BZW (BZWBK) spodziewa się w br. wzrostu popytu na kredyty, poinformował prezes Michał Gajewski. Podkreślił, że bank jest na to gotowy i w 2017 roku chce sprzedawać więcej kredytów rynek.
"Rzeczywiście mamy bardzo wyraźną nadwyżkę depozytów nad kredytami. Będziemy obserwowali rynek, na ile popyt na kredyty się zwiększy. Projekcje naszego głównego ekonomisty mówią, że będzie poprawiała się sytuacja gospodarcza Polski, szczególnie w obszarze wzrostu inwestycji. Dlatego oczekujemy, że te depozyty będziemy mogli zamienić na akcję kredytową" - powiedział Gajewski podczas konferencji prasowej.

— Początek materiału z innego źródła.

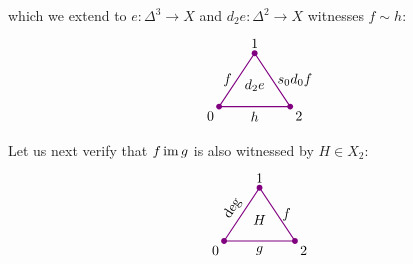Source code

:         which we extend to $e \colon \Delta^3 \to X$ and $d_2 e \colon \Delta^2 \to X$ witnesses $f \sim h$:
        \begin{equation*}
            \begin{tikzpicture}[
                scale=0.9, 
                thick, 
                color=violet, 
                every node/.style={text=black},
                dot/.style={circle, fill=violet, inner sep=1.5pt, outer sep=0pt}
            ]

                \coordinate (O) at (0,0);       %
                \coordinate (A) at (1, 1.5);    %
                \coordinate (B) at (2, 0);      %

                \draw (O) -- node[left] {$f$} (A) 
                    -- node[right] {$s_0 d_0 f$} (B) 
                    -- node[below] {$h$} cycle;

                \node[dot] at (O) {};
                \node[dot] at (A) {};
                \node[dot] at (B) {};

                \node[below left] at (O) {0};
                \node[above] at (A) {1};
                \node[below right] at (B) {2};

                \node[scale=1.0] at (1, 0.6) {$d_2 e$};

            \end{tikzpicture}            
        \end{equation*}
        Let us next verify that $f \im g$ is also witnessed by $H \in X_2$:
        \begin{equation*}
            \begin{tikzpicture}[
                scale=0.9, 
                thick, 
                color=violet, 
                every node/.style={text=black},
                dot/.style={circle, fill=violet, inner sep=1.5pt, outer sep=0pt}
            ]

                \coordinate (O) at (0,0);       %
                \coordinate (A) at (1, 1.5);    %
                \coordinate (B) at (2, 0);      %

                \draw (O) -- node[above, sloped] {$\text{deg}$} (A) 
                    -- node[right] {$f$} (B) 
                    -- node[below] {$g$} cycle;

                \node[dot] at (O) {};
                \node[dot] at (A) {};
                \node[dot] at (B) {};

                \node[below left] at (O) {0};
                \node[above] at (A) {1};
                \node[below right] at (B) {2};

                \node[scale=1.0] at (1, 0.6) {$H$};

            \end{tikzpicture}            
        \end{equation*}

Dodał, że bank jest na to gotowy i w tym roku chce sprzedawać więcej kredytów rynek.
"Patrzymy na to, jaki jest popyt, wierzymy, że się zwiększy i chcemy, żeby się zwiększył, szczególnie w obszarze przedsiębiorstw. Jesteśmy przygotowani, również technologicznie i kapitałowo, by sprzedawać więcej kredytów. Ale nasza filozofia to rozpoznawanie potrzeb klientów, nie sprzedawanie kredytów 'na siłę'" - wyjaśnił także Gajewski, pytany czy tempro wzrostu akcji kredytowej może być podobne do blisko 8-proc. wzrostu w ub.r.
Należności BZ WBK od klientów zwiększyły się do 7,9% r/r i wyniosły 107,95 mld zł w 2016 r., w wyniku wzrostu kredytów dla klientów indywidualnych o 8,4% r/r do 56 291,4 mln zł oraz należności od podmiotów gospodarczych i sektora publicznego o 4,2% r/r do 45 375,7 mln zł. Jednocześnie wskaźnik kredytów niepracujących wyniósł 6,6% wobec 7,3% na koniec 2015 r. Zobowiązania wobec klientów wzrosły w tym okresie o 11,1% r/r.
Bank Zachodni WBK należy do czołówki banków uniwersalnych w Polsce. Jego akcje są notowane na warszawskiej GPW. Jego głównym akcjonariuszem jest hiszpański SAN (SANTANDER).